◆ DATA FOR THIS TASK ◆
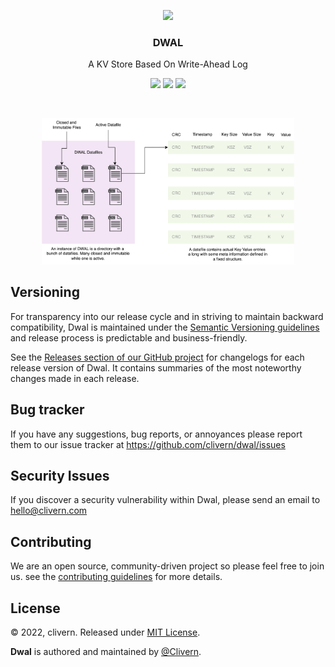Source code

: <p align="center">
    <img src="https://www.rust-lang.org/logos/rust-logo-512x512-blk.png" width="20%" />
    <h3 align="center">DWAL</h3>
    <p align="center">A KV Store Based On Write-Ahead Log</p>
    <p align="center">
        <a href="https://github.com/Clivern/Dwal/actions"><img src="https://github.com/Clivern/Dwal/actions/workflows/build.yml/badge.svg"></a>
        <a href="https://github.com/Clivern/Dwal/releases"><img src="https://img.shields.io/badge/Version-v0.1.3-green.svg"></a>
        <a href="https://github.com/Clivern/Dwal/blob/main/LICENSE"><img src="https://img.shields.io/badge/LICENSE-MIT-green.svg"></a>
    </p>
</p>
<br/>
<p align="center">
    <img src="/static/datafiles.png?v=0.1.3" width="80%" />
</p>


## Versioning

For transparency into our release cycle and in striving to maintain backward compatibility, Dwal is maintained under the [Semantic Versioning guidelines](https://semver.org/) and release process is predictable and business-friendly.

See the [Releases section of our GitHub project](https://github.com/clivern/dwal/releases) for changelogs for each release version of Dwal. It contains summaries of the most noteworthy changes made in each release.


## Bug tracker

If you have any suggestions, bug reports, or annoyances please report them to our issue tracker at https://github.com/clivern/dwal/issues


## Security Issues

If you discover a security vulnerability within Dwal, please send an email to [hello@clivern.com](mailto:hello@clivern.com)


## Contributing

We are an open source, community-driven project so please feel free to join us. see the [contributing guidelines](CONTRIBUTING.md) for more details.


## License

© 2022, clivern. Released under [MIT License](https://opensource.org/licenses/mit-license.php).

**Dwal** is authored and maintained by [@Clivern](http://github.com/clivern).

◆ TASK DIRECTIONS ◆
For every line in the listing above that contains "badge", copy that line.

◆ WRITTEN SOLUTION ◆
        <a href="https://github.com/Clivern/Dwal/actions"><img src="https://github.com/Clivern/Dwal/actions/workflows/build.yml/badge.svg"></a>
        <a href="https://github.com/Clivern/Dwal/releases"><img src="https://img.shields.io/badge/Version-v0.1.3-green.svg"></a>
        <a href="https://github.com/Clivern/Dwal/blob/main/LICENSE"><img src="https://img.shields.io/badge/LICENSE-MIT-green.svg"></a>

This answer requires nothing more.